Stored data:

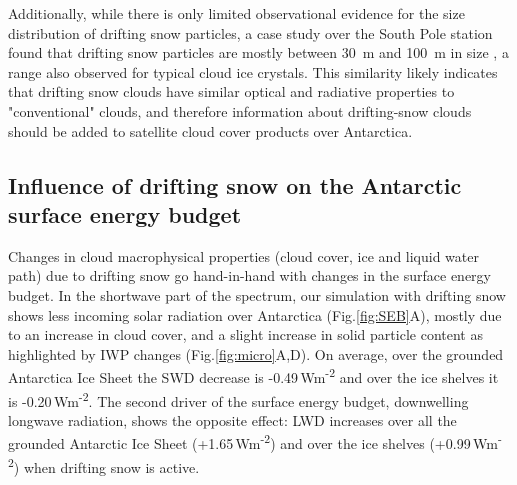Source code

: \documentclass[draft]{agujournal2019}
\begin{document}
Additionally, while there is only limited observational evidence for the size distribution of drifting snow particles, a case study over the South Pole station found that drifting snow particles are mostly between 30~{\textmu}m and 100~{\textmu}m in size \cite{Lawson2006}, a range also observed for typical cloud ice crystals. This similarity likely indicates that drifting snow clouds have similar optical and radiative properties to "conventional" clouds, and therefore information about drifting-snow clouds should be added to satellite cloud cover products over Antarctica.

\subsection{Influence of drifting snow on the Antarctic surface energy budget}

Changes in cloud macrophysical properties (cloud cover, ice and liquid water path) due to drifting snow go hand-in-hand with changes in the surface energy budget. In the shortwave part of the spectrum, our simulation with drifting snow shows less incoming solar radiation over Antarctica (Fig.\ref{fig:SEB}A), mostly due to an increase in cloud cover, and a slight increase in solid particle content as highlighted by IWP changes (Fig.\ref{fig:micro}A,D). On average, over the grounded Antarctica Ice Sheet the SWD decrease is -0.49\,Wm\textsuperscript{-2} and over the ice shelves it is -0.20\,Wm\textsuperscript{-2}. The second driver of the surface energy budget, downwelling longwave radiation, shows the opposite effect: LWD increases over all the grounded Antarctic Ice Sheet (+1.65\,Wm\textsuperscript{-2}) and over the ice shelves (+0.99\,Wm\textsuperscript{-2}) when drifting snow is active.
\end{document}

--

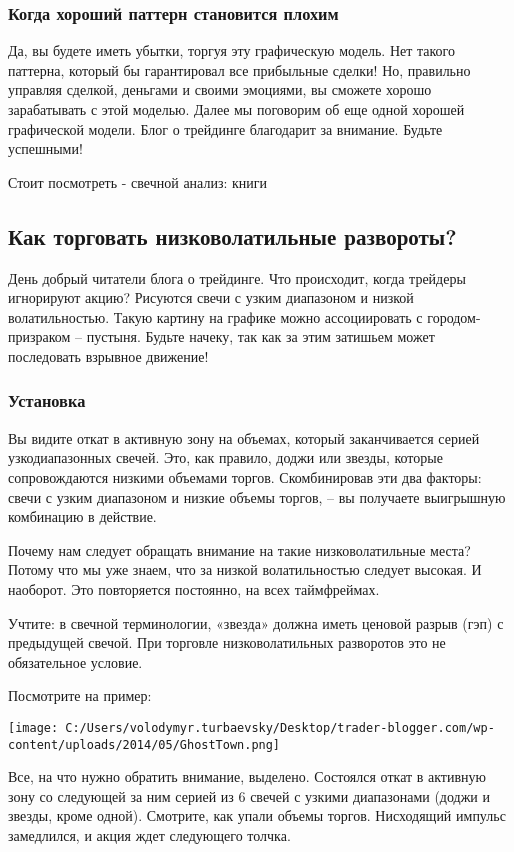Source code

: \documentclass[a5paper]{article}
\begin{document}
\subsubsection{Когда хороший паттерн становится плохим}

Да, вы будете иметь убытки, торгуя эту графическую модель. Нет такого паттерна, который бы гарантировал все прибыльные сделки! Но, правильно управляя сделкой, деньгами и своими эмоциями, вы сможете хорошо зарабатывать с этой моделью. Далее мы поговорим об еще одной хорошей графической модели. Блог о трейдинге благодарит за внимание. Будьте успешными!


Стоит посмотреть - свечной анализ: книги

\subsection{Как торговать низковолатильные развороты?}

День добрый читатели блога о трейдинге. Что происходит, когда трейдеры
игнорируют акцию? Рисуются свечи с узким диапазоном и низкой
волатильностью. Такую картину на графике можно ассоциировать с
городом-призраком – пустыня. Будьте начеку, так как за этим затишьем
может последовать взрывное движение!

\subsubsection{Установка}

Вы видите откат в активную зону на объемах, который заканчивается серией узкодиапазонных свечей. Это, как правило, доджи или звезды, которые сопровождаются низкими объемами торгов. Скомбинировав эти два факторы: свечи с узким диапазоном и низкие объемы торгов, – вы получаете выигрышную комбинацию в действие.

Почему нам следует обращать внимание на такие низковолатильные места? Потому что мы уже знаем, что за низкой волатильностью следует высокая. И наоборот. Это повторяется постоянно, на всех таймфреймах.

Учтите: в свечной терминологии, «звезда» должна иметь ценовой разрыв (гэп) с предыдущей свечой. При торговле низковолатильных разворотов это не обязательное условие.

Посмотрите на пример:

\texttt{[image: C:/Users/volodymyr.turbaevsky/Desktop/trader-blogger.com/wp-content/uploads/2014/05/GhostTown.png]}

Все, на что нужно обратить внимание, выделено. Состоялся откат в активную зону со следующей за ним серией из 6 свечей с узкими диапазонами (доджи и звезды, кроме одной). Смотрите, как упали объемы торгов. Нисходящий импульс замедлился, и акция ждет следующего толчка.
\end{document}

...

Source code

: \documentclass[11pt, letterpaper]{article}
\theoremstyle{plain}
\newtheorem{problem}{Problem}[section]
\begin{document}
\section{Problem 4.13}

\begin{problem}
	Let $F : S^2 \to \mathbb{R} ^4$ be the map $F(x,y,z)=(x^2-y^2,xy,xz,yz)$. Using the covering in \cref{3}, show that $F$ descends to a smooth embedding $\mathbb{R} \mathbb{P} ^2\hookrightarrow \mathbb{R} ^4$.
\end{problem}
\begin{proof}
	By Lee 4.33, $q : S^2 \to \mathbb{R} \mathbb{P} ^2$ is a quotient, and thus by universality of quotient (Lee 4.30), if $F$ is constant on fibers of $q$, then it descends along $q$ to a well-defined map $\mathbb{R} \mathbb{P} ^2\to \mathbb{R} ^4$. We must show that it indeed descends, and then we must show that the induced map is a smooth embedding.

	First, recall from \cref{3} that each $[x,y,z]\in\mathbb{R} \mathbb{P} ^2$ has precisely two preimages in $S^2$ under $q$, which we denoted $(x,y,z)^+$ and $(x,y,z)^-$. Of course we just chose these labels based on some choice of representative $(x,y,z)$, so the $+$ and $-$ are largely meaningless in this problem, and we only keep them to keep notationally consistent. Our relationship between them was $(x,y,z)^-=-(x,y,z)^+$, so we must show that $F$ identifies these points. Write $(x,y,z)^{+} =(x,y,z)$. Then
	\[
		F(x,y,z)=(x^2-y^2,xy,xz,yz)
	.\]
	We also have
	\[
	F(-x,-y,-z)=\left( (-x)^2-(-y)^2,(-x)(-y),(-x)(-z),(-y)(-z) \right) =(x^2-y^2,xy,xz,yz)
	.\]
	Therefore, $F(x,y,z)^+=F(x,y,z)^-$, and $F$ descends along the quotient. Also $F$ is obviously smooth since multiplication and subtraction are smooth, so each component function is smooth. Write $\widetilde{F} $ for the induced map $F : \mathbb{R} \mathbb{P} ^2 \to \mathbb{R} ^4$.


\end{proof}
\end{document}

§ Work to complete
The stretch of entries above that starts with the line containing "Да, вы будете" and goes on through the line containing "Вы видите откат" is to be transcribed exactly, and no other line is to be transcribed.

§ Answer to this exercise
Да, вы будете иметь убытки, торгуя эту графическую модель. Нет такого паттерна, который бы гарантировал все прибыльные сделки! Но, правильно управляя сделкой, деньгами и своими эмоциями, вы сможете хорошо зарабатывать с этой моделью. Далее мы поговорим об еще одной хорошей графической модели. Блог о трейдинге благодарит за внимание. Будьте успешными!


Стоит посмотреть - свечной анализ: книги

\subsection{Как торговать низковолатильные развороты?}

День добрый читатели блога о трейдинге. Что происходит, когда трейдеры
игнорируют акцию? Рисуются свечи с узким диапазоном и низкой
волатильностью. Такую картину на графике можно ассоциировать с
городом-призраком – пустыня. Будьте начеку, так как за этим затишьем
может последовать взрывное движение!

\subsubsection{Установка}

Вы видите откат в активную зону на объемах, который заканчивается серией узкодиапазонных свечей. Это, как правило, доджи или звезды, которые сопровождаются низкими объемами торгов. Скомбинировав эти два факторы: свечи с узким диапазоном и низкие объемы торгов, – вы получаете выигрышную комбинацию в действие.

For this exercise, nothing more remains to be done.